Periplaneta americana Extracts Promote Skin Wound Healing via Nuclear Factor Kappa B Canonical Pathway and Extracellular Signal-Regulated Kinase Signaling

Abstract

Periplaneta americana extracts (PAEs) exhibit wound healing properties. However, the underlying molecular mechanisms are not well understood. Here, we treated human skin fibroblasts (HSF) with PAE and the proliferation was determined by 3-(4,5-dimethylthiazol-2-yl)-2,5-diphenyltetrazolium bromide (MTT) assay. The wound healing and transwell migration assays were used to detect cell migration. Nuclear factor kappa B (NF-κB) and extracellular signal-regulated kinase (ERK) pathways were analyzed by Western blot (WB). Immunofluorescence staining was used to detect the key molecular localization in the cells. The results showed that PAE enhanced the proliferation and migration of HSF cells.
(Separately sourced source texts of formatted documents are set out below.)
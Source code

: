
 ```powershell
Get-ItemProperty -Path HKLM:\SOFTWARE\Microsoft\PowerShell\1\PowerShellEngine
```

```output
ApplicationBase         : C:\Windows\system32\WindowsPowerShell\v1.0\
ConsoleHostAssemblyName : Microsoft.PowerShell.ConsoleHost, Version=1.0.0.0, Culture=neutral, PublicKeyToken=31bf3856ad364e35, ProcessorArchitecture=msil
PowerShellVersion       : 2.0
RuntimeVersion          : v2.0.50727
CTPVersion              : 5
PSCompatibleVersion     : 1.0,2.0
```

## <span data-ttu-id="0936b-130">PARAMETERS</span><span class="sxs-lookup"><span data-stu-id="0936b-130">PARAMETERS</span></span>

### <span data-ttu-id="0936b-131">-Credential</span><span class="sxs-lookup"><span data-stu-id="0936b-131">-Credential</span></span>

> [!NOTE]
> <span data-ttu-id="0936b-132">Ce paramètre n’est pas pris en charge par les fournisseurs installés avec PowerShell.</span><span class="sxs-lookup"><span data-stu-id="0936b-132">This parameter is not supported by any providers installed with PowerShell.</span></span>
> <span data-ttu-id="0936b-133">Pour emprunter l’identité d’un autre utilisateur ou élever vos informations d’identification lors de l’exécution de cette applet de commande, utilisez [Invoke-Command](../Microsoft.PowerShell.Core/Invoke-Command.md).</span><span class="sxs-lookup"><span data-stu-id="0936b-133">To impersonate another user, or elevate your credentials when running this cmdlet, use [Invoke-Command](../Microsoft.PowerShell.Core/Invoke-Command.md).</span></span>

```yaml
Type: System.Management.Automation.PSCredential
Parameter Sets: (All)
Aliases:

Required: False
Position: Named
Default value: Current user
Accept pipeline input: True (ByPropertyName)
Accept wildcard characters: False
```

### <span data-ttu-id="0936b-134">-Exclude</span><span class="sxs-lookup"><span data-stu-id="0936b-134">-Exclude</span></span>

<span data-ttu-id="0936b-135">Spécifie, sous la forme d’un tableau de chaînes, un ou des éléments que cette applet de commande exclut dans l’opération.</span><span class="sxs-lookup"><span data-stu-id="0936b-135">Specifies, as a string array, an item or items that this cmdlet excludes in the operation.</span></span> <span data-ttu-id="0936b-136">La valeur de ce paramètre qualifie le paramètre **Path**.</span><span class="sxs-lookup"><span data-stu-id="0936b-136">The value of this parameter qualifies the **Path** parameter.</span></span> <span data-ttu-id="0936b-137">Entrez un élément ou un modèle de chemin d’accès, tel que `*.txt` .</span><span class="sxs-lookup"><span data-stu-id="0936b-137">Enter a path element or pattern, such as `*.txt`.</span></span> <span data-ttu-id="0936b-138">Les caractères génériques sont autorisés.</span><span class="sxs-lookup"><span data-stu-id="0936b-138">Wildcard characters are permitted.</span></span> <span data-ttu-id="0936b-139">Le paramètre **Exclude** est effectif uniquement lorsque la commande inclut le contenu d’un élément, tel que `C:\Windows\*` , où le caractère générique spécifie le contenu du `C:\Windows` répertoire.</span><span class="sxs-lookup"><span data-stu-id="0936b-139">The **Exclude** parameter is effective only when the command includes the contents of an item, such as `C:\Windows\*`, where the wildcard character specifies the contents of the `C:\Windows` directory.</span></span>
The expression and activation of key proteins such as RelA and p-ERK were increased in NF-κB and ERK pathways followed by nuclear translocation. In vivo, both WB and immunohistochemical (IHC) staining showed that PAE enhanced p-IκBα and p-ERK activation and the nuclear translocation of RelA. Our study suggests that the protective function of PAE is mediated via enhanced NF-κB and ERK signaling.

Figure 1

Chromatographic separation of PAE. (a) HPLC chromatogram of authentic standards tested. (b) HPLC chromatogram of PAE at 254 nm: peak 1, uracil (1.140 mg/g); peak 2, hypoxanthine (4.257 mg/g); and peak 3, inosine (8.158 mg/g). Identification was based on retention time and UV spectra compared with commercial standards.

Figure 2

MTT assay using different doses of PAE on HSF at different time points. (a) The survival fraction of different doses of extract on HSF at 24 h (normalized to control group); (b) the survival fraction of different doses of extract on HSF at 48 h (normalized to control group); (c) the survival fraction of different doses of extract on HSF at 72 h (normalized to control group).

Figure 3

Effect of PAE on cell migration in HSF cells. The differentially cultured HSF (0.3125 mg/mL) for 48 h. (a) Transwell migration assay: images obtained at 24 h after HSF were incubated in Milicells 24 h (left); the migratory cells per visual field (100x) were counted and expressed as the average numbers. Data represent mean ± SD. ^∗∗p < 0.01 versus control group (right). (b) Cell scratch test: images obtained at 0, 18, 24, and 48 h after scratch formation.

Figure 4

PAE affected NF-κB canonical and ERK pathways. HSF cells were differentially cultured for 48 h, and the protein expression of (a) NF-κB canonical pathway and ERK pathway varied; (b) NF-κB canonical pathway proteins in the presence of BAY 11-7082; (c) NF-κB pathway expression in the presence of BAY 11-7082 and PAE. Actin was used as a loading control. Cells were incubated with a medium containing PAE at the indicated concentrations for 48 h after pretreatment with BAY 11-7082 (10 μM) for 30 min. Cell proliferation (d) was determined by MTT and (e) migration was tested by transwell assay. Data represent mean ± SD. ^∗p < 0.05; ^∗∗p < 0.01 versus control group.

Figure 5

Immunofluorescence analysis of the spatial localization of the NF-κB canonical and ERK pathways. Cells were treated with PAE for 48 h, fixed, and incubated to determine the immunofluorescence. The antibodies against (a) RelA, (b) p-ERK, and (c) ERK presented green fluorescence, whereas a blue fluorescent signal was generated by DAPI staining of the cell nuclei. Areas of overlap between the green and the blue fluorescence appeared as merged images.

Figure 6

PAE affected wound healing in cutaneous thermal burns in vivo. In the C57 mouse model of thermal injury, the left wound of the dorsal flank was treated with PAE (5 mg/mL) while the right side treated with normal saline served as the daily control. (a) Representative images of thermal injury on days 0, 7, 14, and 21; (b) histological HE staining of differentially treated tissues on days 0, 7, 14, and 21; (c) healing rate of thermal wound. ^∗p < 0.05 versus control group.

Figure 7

NF-κB canonical pathway and ERK pathway activities in vivo. (a) Molecular expression of NF-κB canonical pathway and ERK pathway in PAE-treated and control tissues was assayed by IHC, and the representative images are shown (400x). (b) Western blot of protein expression in NF-κB canonical and ERK pathways. Actin was used as a loading control. Data represent mean ± SD. ^∗∗p < 0.01 versus control group.